= What you have to do =
Without the pictures, set down every record below exactly as it reads.

-- Given records follows --

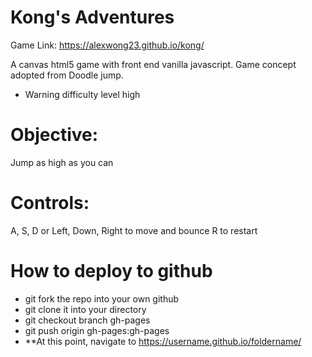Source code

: # Kong's Adventures

Game Link: https://alexwong23.github.io/kong/

A canvas html5 game with front end vanilla javascript.
Game concept adopted from Doodle jump.
* Warning difficulty level high

# Objective:
Jump as high as you can

# Controls:
A, S, D or Left, Down, Right to move and bounce
R to restart

# How to deploy to github
* git fork the repo into your own github
* git clone it into your directory
* git checkout branch gh-pages
* git push origin gh-pages:gh-pages
* **At this point, navigate to https://username.github.io/foldername/
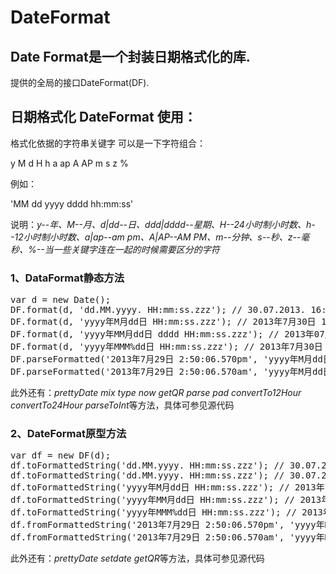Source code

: DateFormat
==========

<h2>Date Format是一个封装日期格式化的库.</h2>
<p>提供的全局的接口DateFormat(DF).</p>
<h2>日期格式化 DateFormat 使用：</h2>
<p>格式化依据的字符串关键字 可以是一下字符组合：</p>
<p>y M d H h a ap A AP m s z %</p>
<p>例如：</p>
<p>'MM dd yyyy dddd hh:mm:ss'</p>
<p>说明：<i>y--年、M--月、d|dd--日、ddd|dddd--星期、H--24小时制小时数、h--12小时制小时数、a|ap--am pm、A|AP--AM PM、m--分钟、s--秒、z--毫秒、%--当一些关键字连在一起的时候需要区分的字符</i></p>
<h3>1、DataFormat静态方法</h3>
<pre>
var d = new Date();
DF.format(d, 'dd.MM.yyyy. HH:mm:ss.zzz'); // 30.07.2013. 16:59:17.846
DF.format(d, 'yyyy年M月dd日 HH:mm:ss.zzz'); // 2013年7月30日 16:59:17.846
DF.format(d, 'yyyy年MM月dd日 dddd HH:mm:ss.zzz'); // 2013年07月30日 星期二 16:59:17.846
DF.format(d, 'yyyy年MMM%dd日 HH:mm:ss.zzz'); // 2013年7月30日 16:59:17.846
DF.parseFormatted('2013年7月29日 2:50:06.570pm', 'yyyy年M月dd日 h:mm:ss.zzz%a'); // Mon Jul 29 2013 14:50:06 GMT+0800 (中国标准时间)
DF.parseFormatted('2013年7月29日 2:50:06.570am', 'yyyy年M月dd日 h:mm:ss.zzz%ap'); // Mon Jul 29 2013 02:50:06 GMT+0800 (中国标准时间)
</pre>
<p>此外还有：<i>prettyDate mix type now getQR parse pad convertTo12Hour convertTo24Hour parseToInt</i>等方法，具体可参见源代码</p>
<h3>2、DateFormat原型方法</h3>
<pre>
var df = new DF(d);
df.toFormattedString('dd.MM.yyyy. HH:mm:ss.zzz'); // 30.07.2013. 16:59:17.846
df.toFormattedString('dd.MM.yyyy. HH:mm:ss.zzz'); // 30.07.2013. 16:59:17.846
df.toFormattedString('yyyy年M月dd日 HH:mm:ss.zzz'); // 2013年7月30日 16:59:17.846
df.toFormattedString('yyyy年MM月dd日 HH:mm:ss.zzz'); // 2013年07月30日 16:59:17.846
df.toFormattedString('yyyy年MMM%dd日 HH:mm:ss.zzz'); // 2013年7月30日 16:59:17.846
df.fromFormattedString('2013年7月29日 2:50:06.570pm', 'yyyy年M月dd日 h:mm:ss.zzz%a'); // Mon Jul 29 2013 14:50:06 GMT+0800 (中国标准时间)
df.fromFormattedString('2013年7月29日 2:50:06.570am', 'yyyy年M月dd日 h:mm:ss.zzz%ap'); // Mon Jul 29 2013 02:50:06 GMT+0800 (中国标准时间)
</pre>
<p>此外还有：<i>prettyDate setdate getQR</i>等方法，具体可参见源代码</p>


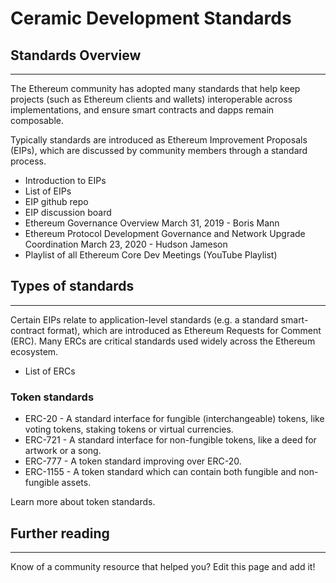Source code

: # Ceramic Development Standards

## Standards Overview

---

The Ethereum community has adopted many standards that help keep projects (such as Ethereum clients and wallets) interoperable across implementations, and ensure smart contracts and dapps remain composable.

Typically standards are introduced as Ethereum Improvement Proposals (EIPs), which are discussed by community members through a standard process.

- Introduction to EIPs
- List of EIPs
- EIP github repo
- EIP discussion board
- Ethereum Governance Overview March 31, 2019 - Boris Mann
- Ethereum Protocol Development Governance and Network Upgrade Coordination March 23, 2020 - Hudson Jameson
- Playlist of all Ethereum Core Dev Meetings (YouTube Playlist)

## Types of standards

---

Certain EIPs relate to application-level standards (e.g. a standard smart-contract format), which are introduced as Ethereum Requests for Comment (ERC). Many ERCs are critical standards used widely across the Ethereum ecosystem.

- List of ERCs

### Token standards

- ERC-20 - A standard interface for fungible (interchangeable) tokens, like voting tokens, staking tokens or virtual currencies.
- ERC-721 - A standard interface for non-fungible tokens, like a deed for artwork or a song.
- ERC-777 - A token standard improving over ERC-20.
- ERC-1155 - A token standard which can contain both fungible and non-fungible assets.

Learn more about token standards.

## Further reading

---

Know of a community resource that helped you? Edit this page and add it!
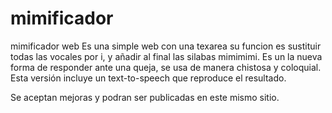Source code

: # mimificador
mimificador web
Es una simple web con una texarea su funcion es sustituir todas las vocales por i, y añadir al final las silabas mimimimi.
Es un la nueva forma de responder ante una queja, se usa de manera chistosa y coloquial.
Esta versión incluye un text-to-speech que reproduce el resultado.

Se aceptan mejoras y podran ser publicadas en este mismo sitio.
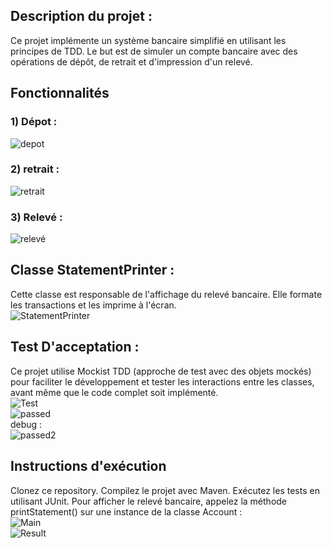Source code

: ## Description du projet :  
Ce projet implémente un système bancaire simplifié en utilisant les principes de TDD. 
Le but est de simuler un compte bancaire avec des opérations de dépôt, de retrait et d'impression d'un relevé.  

## Fonctionnalités
### 1) Dépot :  
![depot](https://github.com/user-attachments/assets/5066f2f0-89fd-46aa-859f-9b99c47f9ae3)  
### 2) retrait :  
![retrait](https://github.com/user-attachments/assets/9cd6df70-5039-4be7-b8e1-a34711211d01)  
### 3) Relevé :  
![relevé](https://github.com/user-attachments/assets/643bd262-f2a8-4edc-9a3a-e3c340cfe7a2)  

## Classe StatementPrinter :  
Cette classe est responsable de l'affichage du relevé bancaire. Elle formate les transactions et les imprime à l'écran.  
![StatementPrinter](https://github.com/user-attachments/assets/b8062110-ca5b-4dd7-9cc3-dd8d7bce50bf)  

## Test D'acceptation :  
Ce projet utilise Mockist TDD (approche de test avec des objets mockés) pour faciliter le développement et tester les interactions entre les classes, avant même que le code complet soit implémenté.  
![Test](https://github.com/user-attachments/assets/9e8e690e-0053-45f7-8202-7922db0959b4)  
![passed](https://github.com/user-attachments/assets/d4b29a87-53a3-43fa-8e3c-79345e59245e)  
debug :  
![passed2](https://github.com/user-attachments/assets/cf7deb89-223b-4a30-8d82-20816f16e452)  

## Instructions d'exécution
Clonez ce repository.
Compilez le projet avec Maven.
Exécutez les tests en utilisant JUnit.
Pour afficher le relevé bancaire, appelez la méthode printStatement() sur une instance de la classe Account :  
![Main](https://github.com/user-attachments/assets/dc9ad774-83ff-44d4-b29f-f056fd1906e2)  
![Result](https://github.com/user-attachments/assets/4df16cfe-0127-41f4-8e08-f73c62ce589a)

-- Given records concluded --

= Response for this exercise =
Source code

: # Kong's Adventures

Game Link: https://alexwong23.github.io/kong/

A canvas html5 game with front end vanilla javascript.
Game concept adopted from Doodle jump.
* Warning difficulty level high

# Objective:
Jump as high as you can

# Controls:
A, S, D or Left, Down, Right to move and bounce
R to restart

# How to deploy to github
* git fork the repo into your own github
* git clone it into your directory
* git checkout branch gh-pages
* git push origin gh-pages:gh-pages
* **At this point, navigate to https://username.github.io/foldername/
Source code

: DateFormat
==========

<h2>Date Format是一个封装日期格式化的库.</h2>
<p>提供的全局的接口DateFormat(DF).</p>
<h2>日期格式化 DateFormat 使用：</h2>
<p>格式化依据的字符串关键字 可以是一下字符组合：</p>
<p>y M d H h a ap A AP m s z %</p>
<p>例如：</p>
<p>'MM dd yyyy dddd hh:mm:ss'</p>
<p>说明：<i>y--年、M--月、d|dd--日、ddd|dddd--星期、H--24小时制小时数、h--12小时制小时数、a|ap--am pm、A|AP--AM PM、m--分钟、s--秒、z--毫秒、%--当一些关键字连在一起的时候需要区分的字符</i></p>
<h3>1、DataFormat静态方法</h3>
<pre>
var d = new Date();
DF.format(d, 'dd.MM.yyyy. HH:mm:ss.zzz'); // 30.07.2013. 16:59:17.846
DF.format(d, 'yyyy年M月dd日 HH:mm:ss.zzz'); // 2013年7月30日 16:59:17.846
DF.format(d, 'yyyy年MM月dd日 dddd HH:mm:ss.zzz'); // 2013年07月30日 星期二 16:59:17.846
DF.format(d, 'yyyy年MMM%dd日 HH:mm:ss.zzz'); // 2013年7月30日 16:59:17.846
DF.parseFormatted('2013年7月29日 2:50:06.570pm', 'yyyy年M月dd日 h:mm:ss.zzz%a'); // Mon Jul 29 2013 14:50:06 GMT+0800 (中国标准时间)
DF.parseFormatted('2013年7月29日 2:50:06.570am', 'yyyy年M月dd日 h:mm:ss.zzz%ap'); // Mon Jul 29 2013 02:50:06 GMT+0800 (中国标准时间)
</pre>
<p>此外还有：<i>prettyDate mix type now getQR parse pad convertTo12Hour convertTo24Hour parseToInt</i>等方法，具体可参见源代码</p>
<h3>2、DateFormat原型方法</h3>
<pre>
var df = new DF(d);
df.toFormattedString('dd.MM.yyyy. HH:mm:ss.zzz'); // 30.07.2013. 16:59:17.846
df.toFormattedString('dd.MM.yyyy. HH:mm:ss.zzz'); // 30.07.2013. 16:59:17.846
df.toFormattedString('yyyy年M月dd日 HH:mm:ss.zzz'); // 2013年7月30日 16:59:17.846
df.toFormattedString('yyyy年MM月dd日 HH:mm:ss.zzz'); // 2013年07月30日 16:59:17.846
df.toFormattedString('yyyy年MMM%dd日 HH:mm:ss.zzz'); // 2013年7月30日 16:59:17.846
df.fromFormattedString('2013年7月29日 2:50:06.570pm', 'yyyy年M月dd日 h:mm:ss.zzz%a'); // Mon Jul 29 2013 14:50:06 GMT+0800 (中国标准时间)
df.fromFormattedString('2013年7月29日 2:50:06.570am', 'yyyy年M月dd日 h:mm:ss.zzz%ap'); // Mon Jul 29 2013 02:50:06 GMT+0800 (中国标准时间)
</pre>
<p>此外还有：<i>prettyDate setdate getQR</i>等方法，具体可参见源代码</p>


Source code

: # Ceramic Development Standards

## Standards Overview

---

The Ethereum community has adopted many standards that help keep projects (such as Ethereum clients and wallets) interoperable across implementations, and ensure smart contracts and dapps remain composable.

Typically standards are introduced as Ethereum Improvement Proposals (EIPs), which are discussed by community members through a standard process.

- Introduction to EIPs
- List of EIPs
- EIP github repo
- EIP discussion board
- Ethereum Governance Overview March 31, 2019 - Boris Mann
- Ethereum Protocol Development Governance and Network Upgrade Coordination March 23, 2020 - Hudson Jameson
- Playlist of all Ethereum Core Dev Meetings (YouTube Playlist)

## Types of standards

---

Certain EIPs relate to application-level standards (e.g. a standard smart-contract format), which are introduced as Ethereum Requests for Comment (ERC). Many ERCs are critical standards used widely across the Ethereum ecosystem.

- List of ERCs

### Token standards

- ERC-20 - A standard interface for fungible (interchangeable) tokens, like voting tokens, staking tokens or virtual currencies.
- ERC-721 - A standard interface for non-fungible tokens, like a deed for artwork or a song.
- ERC-777 - A token standard improving over ERC-20.
- ERC-1155 - A token standard which can contain both fungible and non-fungible assets.

Learn more about token standards.

## Further reading

---

Know of a community resource that helped you? Edit this page and add it!
Source code

: # mimificador
mimificador web
Es una simple web con una texarea su funcion es sustituir todas las vocales por i, y añadir al final las silabas mimimimi.
Es un la nueva forma de responder ante una queja, se usa de manera chistosa y coloquial.
Esta versión incluye un text-to-speech que reproduce el resultado.

Se aceptan mejoras y podran ser publicadas en este mismo sitio.
Source code

: ## Description du projet :  
Ce projet implémente un système bancaire simplifié en utilisant les principes de TDD. 
Le but est de simuler un compte bancaire avec des opérations de dépôt, de retrait et d'impression d'un relevé.  

## Fonctionnalités
### 1) Dépot :  
![depot](https://github.com/user-attachments/assets/5066f2f0-89fd-46aa-859f-9b99c47f9ae3)  
### 2) retrait :  
![retrait](https://github.com/user-attachments/assets/9cd6df70-5039-4be7-b8e1-a34711211d01)  
### 3) Relevé :  
![relevé](https://github.com/user-attachments/assets/643bd262-f2a8-4edc-9a3a-e3c340cfe7a2)  

## Classe StatementPrinter :  
Cette classe est responsable de l'affichage du relevé bancaire. Elle formate les transactions et les imprime à l'écran.  
![StatementPrinter](https://github.com/user-attachments/assets/b8062110-ca5b-4dd7-9cc3-dd8d7bce50bf)  

## Test D'acceptation :  
Ce projet utilise Mockist TDD (approche de test avec des objets mockés) pour faciliter le développement et tester les interactions entre les classes, avant même que le code complet soit implémenté.  
![Test](https://github.com/user-attachments/assets/9e8e690e-0053-45f7-8202-7922db0959b4)  
![passed](https://github.com/user-attachments/assets/d4b29a87-53a3-43fa-8e3c-79345e59245e)  
debug :  
![passed2](https://github.com/user-attachments/assets/cf7deb89-223b-4a30-8d82-20816f16e452)  

## Instructions d'exécution
Clonez ce repository.
Compilez le projet avec Maven.
Exécutez les tests en utilisant JUnit.
Pour afficher le relevé bancaire, appelez la méthode printStatement() sur une instance de la classe Account :  
![Main](https://github.com/user-attachments/assets/dc9ad774-83ff-44d4-b29f-f056fd1906e2)  
![Result](https://github.com/user-attachments/assets/4df16cfe-0127-41f4-8e08-f73c62ce589a)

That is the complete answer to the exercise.